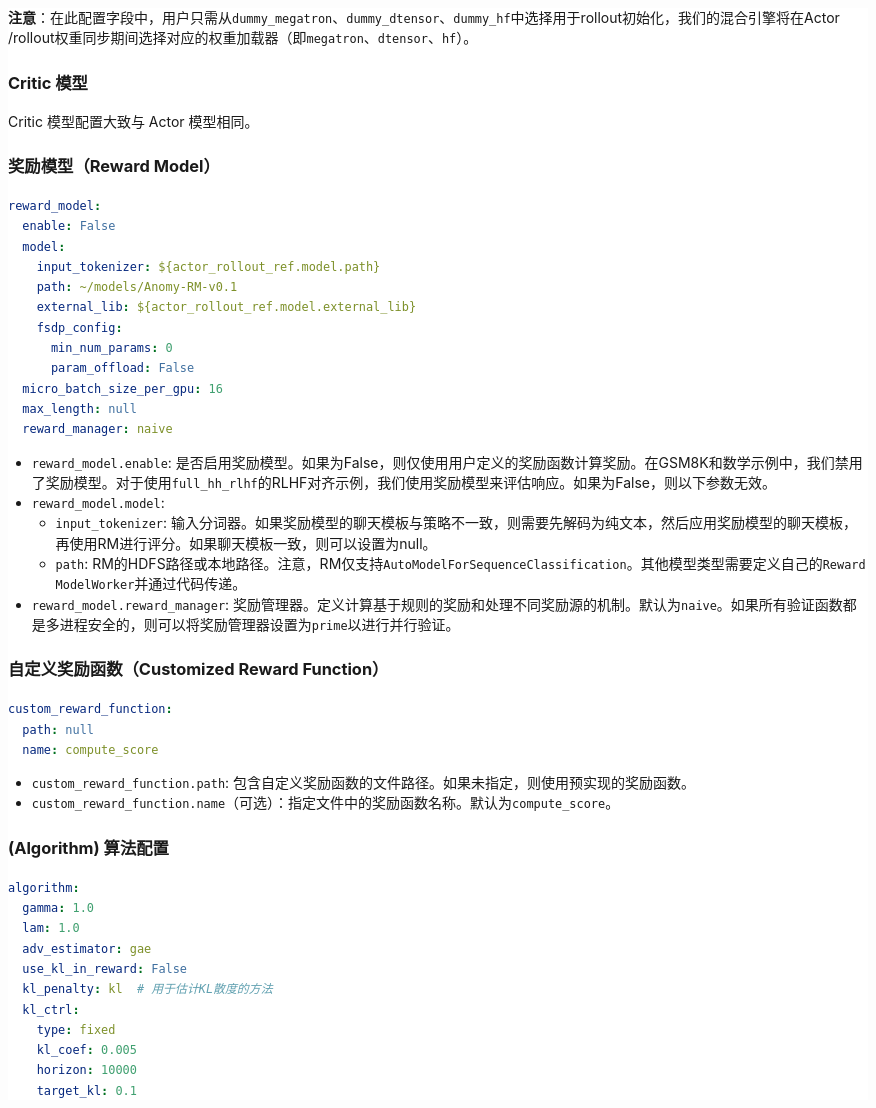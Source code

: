 **注意**：在此配置字段中，用户只需从`dummy_megatron`、`dummy_dtensor`、`dummy_hf`中选择用于rollout初始化，我们的混合引擎将在Actor /rollout权重同步期间选择对应的权重加载器（即`megatron`、`dtensor`、`hf`）。

### Critic 模型

Critic 模型配置大致与 Actor 模型相同。

### 奖励模型（Reward Model）

```yaml
reward_model:
  enable: False
  model:
    input_tokenizer: ${actor_rollout_ref.model.path}
    path: ~/models/Anomy-RM-v0.1
    external_lib: ${actor_rollout_ref.model.external_lib}
    fsdp_config:
      min_num_params: 0
      param_offload: False
  micro_batch_size_per_gpu: 16
  max_length: null
  reward_manager: naive
```

- `reward_model.enable`: 是否启用奖励模型。如果为False，则仅使用用户定义的奖励函数计算奖励。在GSM8K和数学示例中，我们禁用了奖励模型。对于使用`full_hh_rlhf`的RLHF对齐示例，我们使用奖励模型来评估响应。如果为False，则以下参数无效。
- `reward_model.model`:
  - `input_tokenizer`: 输入分词器。如果奖励模型的聊天模板与策略不一致，则需要先解码为纯文本，然后应用奖励模型的聊天模板，再使用RM进行评分。如果聊天模板一致，则可以设置为null。
  - `path`: RM的HDFS路径或本地路径。注意，RM仅支持`AutoModelForSequenceClassification`。其他模型类型需要定义自己的`RewardModelWorker`并通过代码传递。
- `reward_model.reward_manager`: 奖励管理器。定义计算基于规则的奖励和处理不同奖励源的机制。默认为`naive`。如果所有验证函数都是多进程安全的，则可以将奖励管理器设置为`prime`以进行并行验证。

### 自定义奖励函数（Customized Reward Function）

```yaml
custom_reward_function:
  path: null
  name: compute_score
```

- `custom_reward_function.path`: 包含自定义奖励函数的文件路径。如果未指定，则使用预实现的奖励函数。
- `custom_reward_function.name`（可选）：指定文件中的奖励函数名称。默认为`compute_score`。



### (Algorithm) 算法配置

```yaml
algorithm:
  gamma: 1.0
  lam: 1.0
  adv_estimator: gae
  use_kl_in_reward: False
  kl_penalty: kl  # 用于估计KL散度的方法
  kl_ctrl:
    type: fixed
    kl_coef: 0.005
    horizon: 10000
    target_kl: 0.1
```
+-------+
Task instructions: Count how many lines in the entries contain "path", then state that number alone.

Response area: 5